Prompt:
Copy every record verbatim but exclude the pictures.

Data:
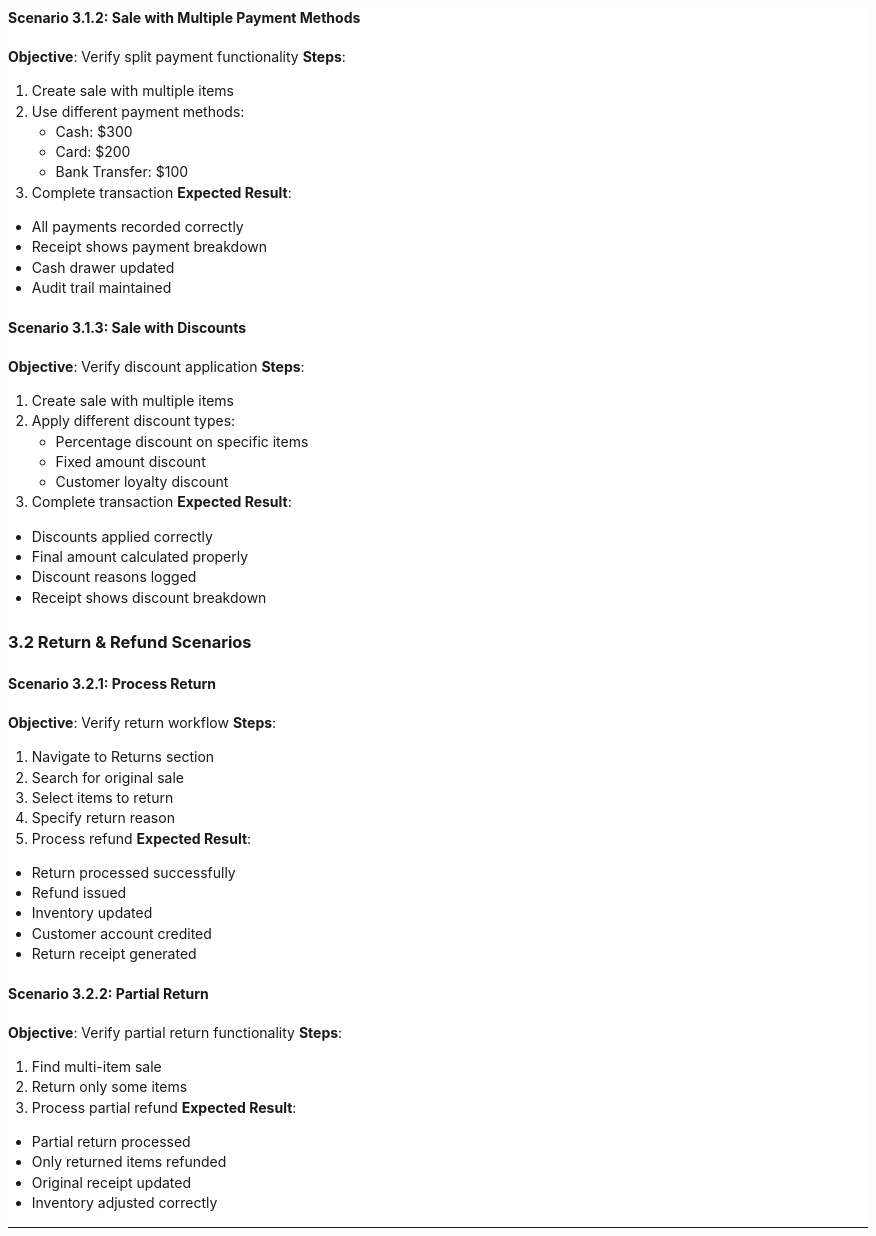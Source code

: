 #### Scenario 3.1.2: Sale with Multiple Payment Methods
**Objective**: Verify split payment functionality
**Steps**:
1. Create sale with multiple items
2. Use different payment methods:
   - Cash: $300
   - Card: $200
   - Bank Transfer: $100
3. Complete transaction
**Expected Result**: 
- All payments recorded correctly
- Receipt shows payment breakdown
- Cash drawer updated
- Audit trail maintained

#### Scenario 3.1.3: Sale with Discounts
**Objective**: Verify discount application
**Steps**:
1. Create sale with multiple items
2. Apply different discount types:
   - Percentage discount on specific items
   - Fixed amount discount
   - Customer loyalty discount
3. Complete transaction
**Expected Result**: 
- Discounts applied correctly
- Final amount calculated properly
- Discount reasons logged
- Receipt shows discount breakdown

### 3.2 Return & Refund Scenarios

#### Scenario 3.2.1: Process Return
**Objective**: Verify return workflow
**Steps**:
1. Navigate to Returns section
2. Search for original sale
3. Select items to return
4. Specify return reason
5. Process refund
**Expected Result**: 
- Return processed successfully
- Refund issued
- Inventory updated
- Customer account credited
- Return receipt generated

#### Scenario 3.2.2: Partial Return
**Objective**: Verify partial return functionality
**Steps**:
1. Find multi-item sale
2. Return only some items
3. Process partial refund
**Expected Result**: 
- Partial return processed
- Only returned items refunded
- Original receipt updated
- Inventory adjusted correctly

---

Exercise response:
Source code

: #### Scenario 3.1.2: Sale with Multiple Payment Methods
**Objective**: Verify split payment functionality
**Steps**:
1. Create sale with multiple items
2. Use different payment methods:
   - Cash: $300
   - Card: $200
   - Bank Transfer: $100
3. Complete transaction
**Expected Result**: 
- All payments recorded correctly
- Receipt shows payment breakdown
- Cash drawer updated
- Audit trail maintained

#### Scenario 3.1.3: Sale with Discounts
**Objective**: Verify discount application
**Steps**:
1. Create sale with multiple items
2. Apply different discount types:
   - Percentage discount on specific items
   - Fixed amount discount
   - Customer loyalty discount
3. Complete transaction
**Expected Result**: 
- Discounts applied correctly
- Final amount calculated properly
- Discount reasons logged
- Receipt shows discount breakdown

### 3.2 Return & Refund Scenarios

#### Scenario 3.2.1: Process Return
**Objective**: Verify return workflow
**Steps**:
1. Navigate to Returns section
2. Search for original sale
3. Select items to return
4. Specify return reason
5. Process refund
**Expected Result**: 
- Return processed successfully
- Refund issued
- Inventory updated
- Customer account credited
- Return receipt generated

#### Scenario 3.2.2: Partial Return
**Objective**: Verify partial return functionality
**Steps**:
1. Find multi-item sale
2. Return only some items
3. Process partial refund
**Expected Result**: 
- Partial return processed
- Only returned items refunded
- Original receipt updated
- Inventory adjusted correctly

---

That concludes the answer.